Today was a weird day,

it was Valentine’s Day

I am single. I am single, but I am not lonely.

I am completely and totally content with my single life.

Sure it would be amazing to wake up beside my prince, a tall handsome man, with piercing blue eyes, brown flowy hair, and a strong chizzled chin. One with just the right amount of muscles, that makes you feels safe and protected when he wraps his arms around you.

Sure I dream of this man,

but he will come. One day,  and until that day I won’t settle for anyone less.

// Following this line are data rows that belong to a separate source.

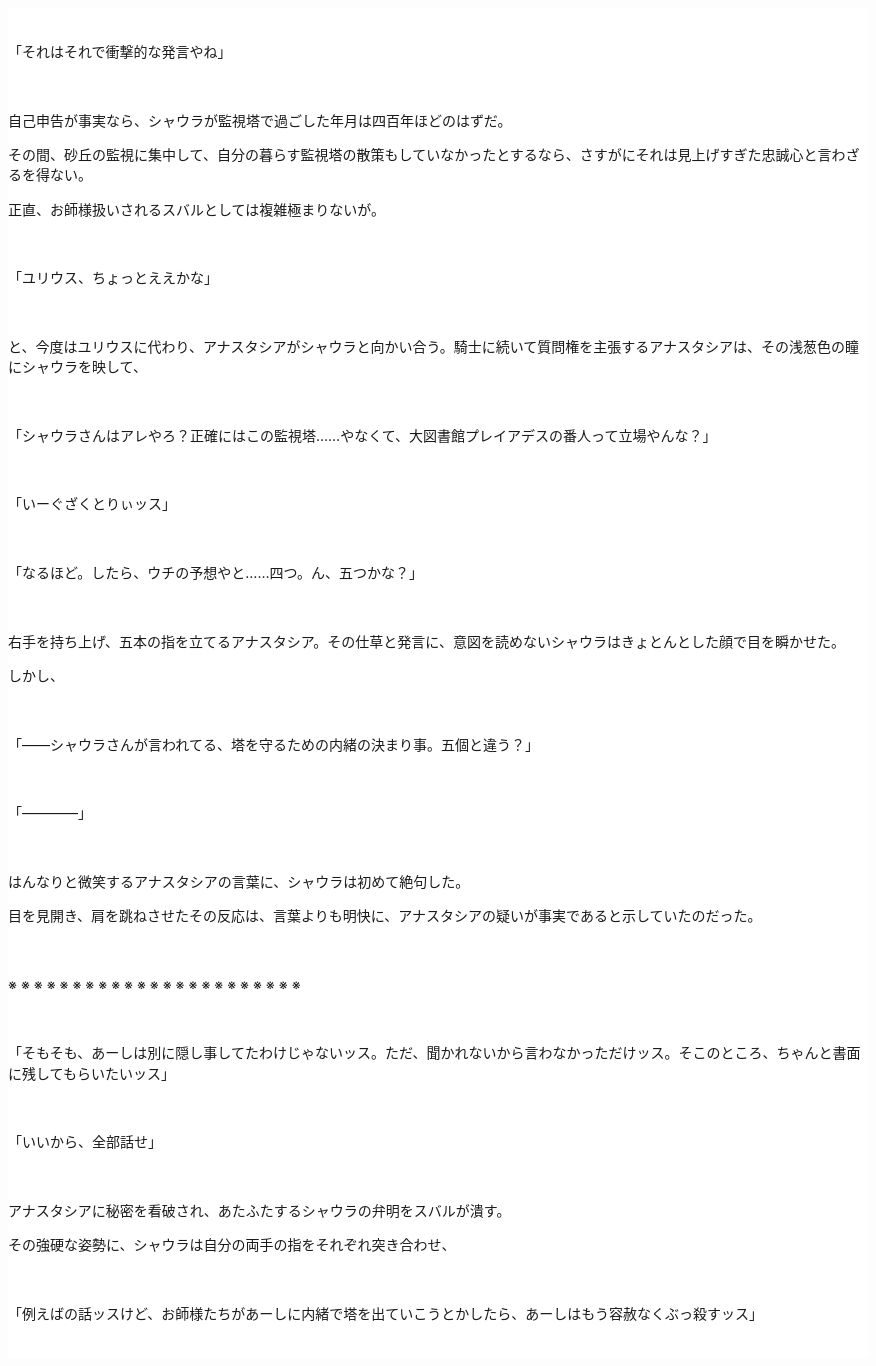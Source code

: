 　

「それはそれで衝撃的な発言やね」

　

自己申告が事実なら、シャウラが監視塔で過ごした年月は四百年ほどのはずだ。

その間、砂丘の監視に集中して、自分の暮らす監視塔の散策もしていなかったとするなら、さすがにそれは見上げすぎた忠誠心と言わざるを得ない。

正直、お師様扱いされるスバルとしては複雑極まりないが。

　

「ユリウス、ちょっとええかな」

　

と、今度はユリウスに代わり、アナスタシアがシャウラと向かい合う。騎士に続いて質問権を主張するアナスタシアは、その浅葱色の瞳にシャウラを映して、

　

「シャウラさんはアレやろ？正確にはこの監視塔……やなくて、大図書館プレイアデスの番人って立場やんな？」

　

「いーぐざくとりぃッス」

　

「なるほど。したら、ウチの予想やと……四つ。ん、五つかな？」

　

右手を持ち上げ、五本の指を立てるアナスタシア。その仕草と発言に、意図を読めないシャウラはきょとんとした顔で目を瞬かせた。

しかし、

　

「――シャウラさんが言われてる、塔を守るための内緒の決まり事。五個と違う？」

　

「――――」

　

はんなりと微笑するアナスタシアの言葉に、シャウラは初めて絶句した。

目を見開き、肩を跳ねさせたその反応は、言葉よりも明快に、アナスタシアの疑いが事実であると示していたのだった。

　

※ ※ ※ ※ ※ ※ ※ ※ ※ ※ ※ ※ ※ ※ ※ ※ ※ ※ ※ ※ ※ ※ ※

　

「そもそも、あーしは別に隠し事してたわけじゃないッス。ただ、聞かれないから言わなかっただけッス。そこのところ、ちゃんと書面に残してもらいたいッス」

　

「いいから、全部話せ」

　

アナスタシアに秘密を看破され、あたふたするシャウラの弁明をスバルが潰す。

その強硬な姿勢に、シャウラは自分の両手の指をそれぞれ突き合わせ、

　

「例えばの話ッスけど、お師様たちがあーしに内緒で塔を出ていこうとかしたら、あーしはもう容赦なくぶっ殺すッス」

　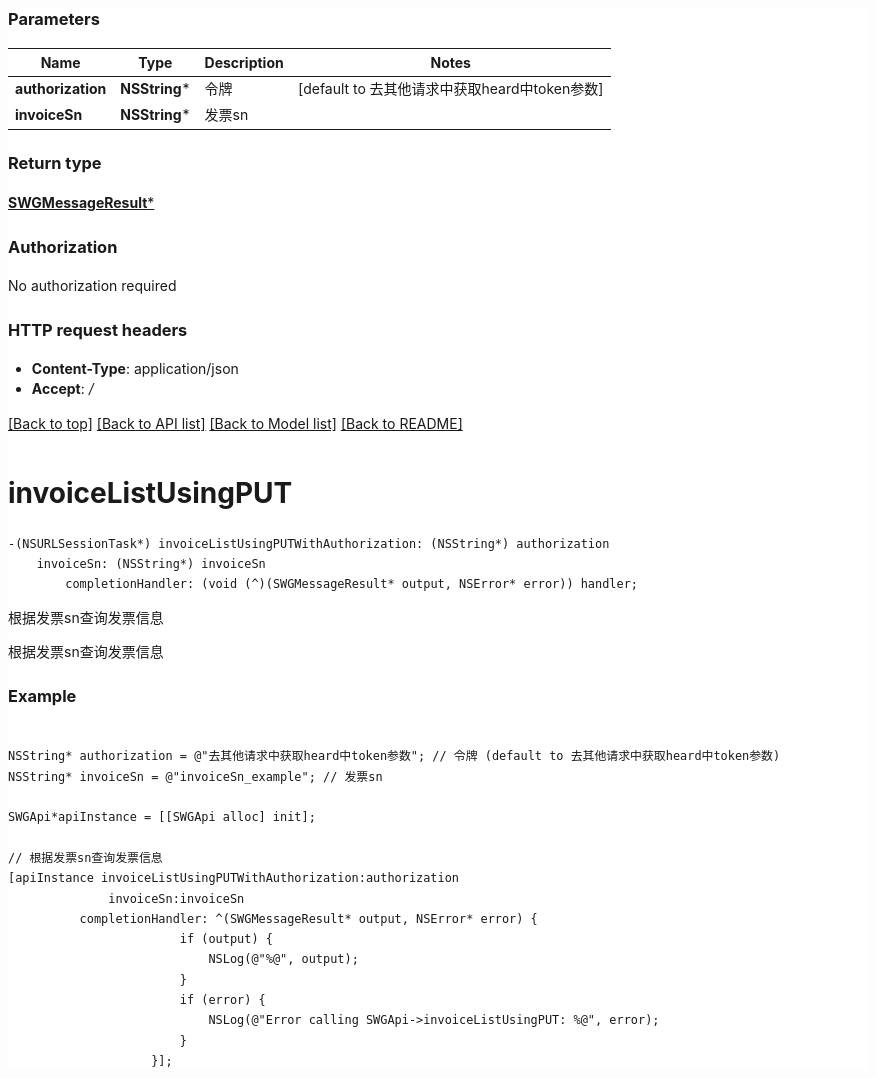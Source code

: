 ### Parameters

Name | Type | Description  | Notes
------------- | ------------- | ------------- | -------------
 **authorization** | **NSString***| 令牌 | [default to 去其他请求中获取heard中token参数]
 **invoiceSn** | **NSString***| 发票sn | 

### Return type

[**SWGMessageResult***](SWGMessageResult.md)

### Authorization

No authorization required

### HTTP request headers

 - **Content-Type**: application/json
 - **Accept**: */*

[[Back to top]](#) [[Back to API list]](../README.md#documentation-for-api-endpoints) [[Back to Model list]](../README.md#documentation-for-models) [[Back to README]](../README.md)

# **invoiceListUsingPUT**
```objc
-(NSURLSessionTask*) invoiceListUsingPUTWithAuthorization: (NSString*) authorization
    invoiceSn: (NSString*) invoiceSn
        completionHandler: (void (^)(SWGMessageResult* output, NSError* error)) handler;
```

根据发票sn查询发票信息

根据发票sn查询发票信息

### Example 
```objc

NSString* authorization = @"去其他请求中获取heard中token参数"; // 令牌 (default to 去其他请求中获取heard中token参数)
NSString* invoiceSn = @"invoiceSn_example"; // 发票sn

SWGApi*apiInstance = [[SWGApi alloc] init];

// 根据发票sn查询发票信息
[apiInstance invoiceListUsingPUTWithAuthorization:authorization
              invoiceSn:invoiceSn
          completionHandler: ^(SWGMessageResult* output, NSError* error) {
                        if (output) {
                            NSLog(@"%@", output);
                        }
                        if (error) {
                            NSLog(@"Error calling SWGApi->invoiceListUsingPUT: %@", error);
                        }
                    }];
```
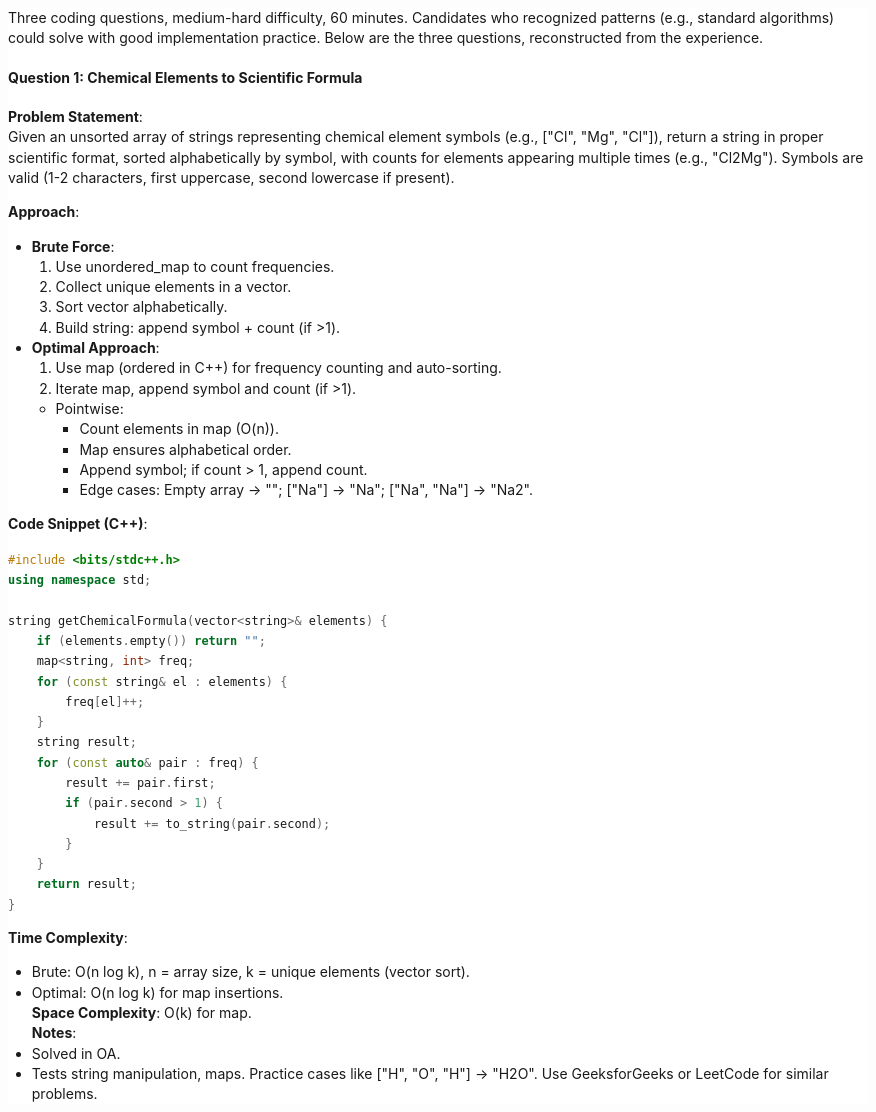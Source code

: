 Three coding questions, medium-hard difficulty, 60 minutes. Candidates who recognized patterns (e.g., standard algorithms) could solve with good implementation practice. Below are the three questions, reconstructed from the experience.

#### Question 1: Chemical Elements to Scientific Formula

**Problem Statement**:  
Given an unsorted array of strings representing chemical element symbols (e.g., ["Cl", "Mg", "Cl"]), return a string in proper scientific format, sorted alphabetically by symbol, with counts for elements appearing multiple times (e.g., "Cl2Mg"). Symbols are valid (1-2 characters, first uppercase, second lowercase if present).

**Approach**:  
- **Brute Force**:  
  1. Use unordered_map to count frequencies.  
  2. Collect unique elements in a vector.  
  3. Sort vector alphabetically.  
  4. Build string: append symbol + count (if >1).  
- **Optimal Approach**:  
  1. Use map (ordered in C++) for frequency counting and auto-sorting.  
  2. Iterate map, append symbol and count (if >1).  
  - Pointwise:  
    - Count elements in map (O(n)).  
    - Map ensures alphabetical order.  
    - Append symbol; if count > 1, append count.  
    - Edge cases: Empty array -> ""; ["Na"] -> "Na"; ["Na", "Na"] -> "Na2".

**Code Snippet (C++)**:  
```cpp
#include <bits/stdc++.h>
using namespace std;

string getChemicalFormula(vector<string>& elements) {
    if (elements.empty()) return "";
    map<string, int> freq;
    for (const string& el : elements) {
        freq[el]++;
    }
    string result;
    for (const auto& pair : freq) {
        result += pair.first;
        if (pair.second > 1) {
            result += to_string(pair.second);
        }
    }
    return result;
}
```

**Time Complexity**:  
- Brute: O(n log k), n = array size, k = unique elements (vector sort).  
- Optimal: O(n log k) for map insertions.  
**Space Complexity**: O(k) for map.  
**Notes**:  
- Solved in OA.  
- Tests string manipulation, maps. Practice cases like ["H", "O", "H"] -> "H2O". Use GeeksforGeeks or LeetCode for similar problems.[](https://www.geeksforgeeks.org/interview-experiences/morgan-stanley-interview-experience-summer-internship-on-campus/)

For now I am completely head over heels in love with myself

But….

none the less today was an off day.

Maybe it was the instagram #lovebirds

Maybe it was the harping from my angered boss

Maybe it was the god sent web designer I had found, that wasn’t sure of our partnership because I was a “risk”

or the reasons why I should stay on the “traditional path” the “it’s been done before” from my family

or Maybe it was the lack of caffeine….

Today was just one of those days.

A day filled with self doubt.

The I can’ts

The this is impossible

The “are things ever going to change”

The negativity.

The self critique

The frustration

even yoga wasn’t helping. I found myself in my poses cursing the life I was living, and questioning everything.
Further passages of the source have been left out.